____ DATA

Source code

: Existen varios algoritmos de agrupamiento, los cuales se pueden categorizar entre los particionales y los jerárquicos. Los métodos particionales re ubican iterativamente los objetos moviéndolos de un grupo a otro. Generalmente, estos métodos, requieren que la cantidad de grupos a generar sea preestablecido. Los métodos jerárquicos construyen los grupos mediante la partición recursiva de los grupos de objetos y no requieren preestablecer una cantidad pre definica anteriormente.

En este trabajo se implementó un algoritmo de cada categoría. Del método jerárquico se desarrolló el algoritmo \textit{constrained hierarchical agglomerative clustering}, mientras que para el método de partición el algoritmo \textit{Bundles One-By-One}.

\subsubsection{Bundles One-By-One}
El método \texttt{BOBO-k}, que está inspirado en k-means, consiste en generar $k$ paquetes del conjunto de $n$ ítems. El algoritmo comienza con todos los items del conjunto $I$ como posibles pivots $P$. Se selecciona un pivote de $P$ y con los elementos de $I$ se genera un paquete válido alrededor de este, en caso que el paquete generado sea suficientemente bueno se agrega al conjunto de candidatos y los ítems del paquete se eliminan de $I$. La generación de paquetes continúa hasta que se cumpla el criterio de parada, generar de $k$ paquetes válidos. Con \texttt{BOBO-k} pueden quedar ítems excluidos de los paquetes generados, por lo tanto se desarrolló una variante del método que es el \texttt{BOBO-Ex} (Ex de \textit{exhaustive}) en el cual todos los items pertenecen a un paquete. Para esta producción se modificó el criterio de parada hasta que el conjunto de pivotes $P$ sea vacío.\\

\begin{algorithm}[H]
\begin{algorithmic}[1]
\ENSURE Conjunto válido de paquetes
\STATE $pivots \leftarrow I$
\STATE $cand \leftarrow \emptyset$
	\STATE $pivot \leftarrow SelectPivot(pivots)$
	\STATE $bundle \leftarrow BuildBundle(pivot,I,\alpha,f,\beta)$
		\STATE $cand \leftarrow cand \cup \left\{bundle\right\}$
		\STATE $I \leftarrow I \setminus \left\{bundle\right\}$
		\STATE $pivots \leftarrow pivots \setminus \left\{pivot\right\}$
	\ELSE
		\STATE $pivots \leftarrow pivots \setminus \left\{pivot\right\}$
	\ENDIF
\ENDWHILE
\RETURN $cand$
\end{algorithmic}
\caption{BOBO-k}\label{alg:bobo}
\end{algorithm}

________

Take each line of the listing above and set it down again exactly.

● TASK OUTPUT:
Source code

: Existen varios algoritmos de agrupamiento, los cuales se pueden categorizar entre los particionales y los jerárquicos. Los métodos particionales re ubican iterativamente los objetos moviéndolos de un grupo a otro. Generalmente, estos métodos, requieren que la cantidad de grupos a generar sea preestablecido. Los métodos jerárquicos construyen los grupos mediante la partición recursiva de los grupos de objetos y no requieren preestablecer una cantidad pre definica anteriormente.

En este trabajo se implementó un algoritmo de cada categoría. Del método jerárquico se desarrolló el algoritmo \textit{constrained hierarchical agglomerative clustering}, mientras que para el método de partición el algoritmo \textit{Bundles One-By-One}.

\subsubsection{Bundles One-By-One}
El método \texttt{BOBO-k}, que está inspirado en k-means, consiste en generar $k$ paquetes del conjunto de $n$ ítems. El algoritmo comienza con todos los items del conjunto $I$ como posibles pivots $P$. Se selecciona un pivote de $P$ y con los elementos de $I$ se genera un paquete válido alrededor de este, en caso que el paquete generado sea suficientemente bueno se agrega al conjunto de candidatos y los ítems del paquete se eliminan de $I$. La generación de paquetes continúa hasta que se cumpla el criterio de parada, generar de $k$ paquetes válidos. Con \texttt{BOBO-k} pueden quedar ítems excluidos de los paquetes generados, por lo tanto se desarrolló una variante del método que es el \texttt{BOBO-Ex} (Ex de \textit{exhaustive}) en el cual todos los items pertenecen a un paquete. Para esta producción se modificó el criterio de parada hasta que el conjunto de pivotes $P$ sea vacío.\\

\begin{algorithm}[H]
\begin{algorithmic}[1]
\ENSURE Conjunto válido de paquetes
\STATE $pivots \leftarrow I$
\STATE $cand \leftarrow \emptyset$
	\STATE $pivot \leftarrow SelectPivot(pivots)$
	\STATE $bundle \leftarrow BuildBundle(pivot,I,\alpha,f,\beta)$
		\STATE $cand \leftarrow cand \cup \left\{bundle\right\}$
		\STATE $I \leftarrow I \setminus \left\{bundle\right\}$
		\STATE $pivots \leftarrow pivots \setminus \left\{pivot\right\}$
	\ELSE
		\STATE $pivots \leftarrow pivots \setminus \left\{pivot\right\}$
	\ENDIF
\ENDWHILE
\RETURN $cand$
\end{algorithmic}
\caption{BOBO-k}\label{alg:bobo}
\end{algorithm}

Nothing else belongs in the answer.